It's no surprise, then, to find that their previous sleeve artwork has contained loving, sepia-tinged photos of the band in the pub (all sleeves, incidentally, were designed by Niall, who until recently led a double life as part of the art department of this very organ). For the album, though, they've chosen a richly cinematic shot of night-time Dublin and there is also an old map of the city in the CD booklet. It is clear that the geographical and historical landscape of their hometown is very important to the brothers McCormack.

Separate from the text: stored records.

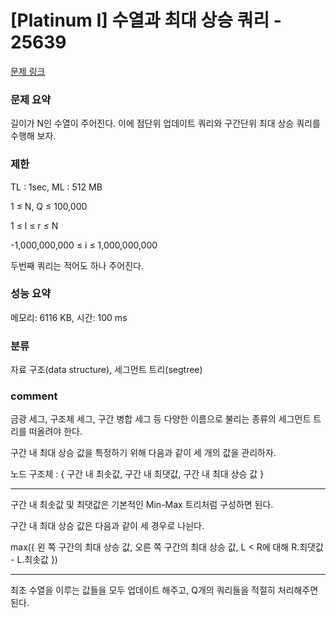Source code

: # [Platinum I] 수열과 최대 상승 쿼리 - 25639

[문제 링크](https://www.acmicpc.net/problem/25639)

### 문제 요약

<p> 길이가 N인 수열이 주어진다. 이에 점단위 업데이트 쿼리와 구간단위 최대 상승 쿼리를 수행해 보자. </p>

### 제한

TL : 1sec, ML : 512 MB

1 ≤ N, Q ≤ 100,000

1 ≤ l ≤ r ≤ N

-1,000,000,000 ≤ i ≤ 1,000,000,000

두번째 쿼리는 적어도 하나 주어진다.

### 성능 요약

메모리: 6116 KB, 시간: 100 ms

### 분류

자료 구조(data structure), 세그먼트 트리(segtree)

### comment

금광 세그, 구조체 세그, 구간 병합 세그 등 다양한 이름으로 불리는 종류의 세그먼트 트리를 떠올려야 한다.

구간 내 최대 상승 값을 특정하기 위해 다음과 같이 세 개의 값을 관리하자.

노드 구조체 : { 구간 내 최솟값, 구간 내 최댓값, 구간 내 최대 상승 값 }

-----------------------------------------------------------------------------------------------------------------------------------------------------------------------

구간 내 최솟값 및 최댓값은 기본적인 Min-Max 트리처럼 구성하면 된다.

구간 내 최대 상승 값은 다음과 같이 세 경우로 나뉜다.

max({ 왼 쪽 구간의 최대 상승 값, 오른 쪽 구간의 최대 상승 값, L < R에 대해 R.최댓값 - L.최솟값 })

-----------------------------------------------------------------------------------------------------------------------------------------------------------------------

최초 수열을 이루는 값들을 모두 업데이트 해주고, Q개의 쿼리들을 적절히 처리해주면 된다.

"I think we fit into the urban Irish song tradition," says Niall, "as in Dominic Behan songs which were collected over the years and sung by The Dubliners. What we're trying to do is to represent Dublin in music in the same way writers like Flann O'Brien and Sean O'Casey did. There's been so few bands that have done that - 'Widow's Walk' by the Stars Of Heaven is a great song about Dublin, and some of the Blades' stuff . . ."
". . . And maybe The Radiators," continues Fergus, "but most post-U2 Dublin bands could have come from just about anywhere. What we're trying to create is a sort of mythic Dublin - which the literary Dublin is anyway. At heart, I'm an incurable romantic and nostalgist."
"There's a lot of fantasy to what we're doing," adds Niall, "which a lot of people haven't really latched on to."
One song on the album in particular, 'The Dying Town', sums up the ambivalent attitude that these native sons have towards the capital city. A heavy-hearted Hammond organ reminiscent of the Bad Seeds at their spookiest lends an almost funereal air to Niall's despairing vocals on the malign effects of the modernisation
of our cities.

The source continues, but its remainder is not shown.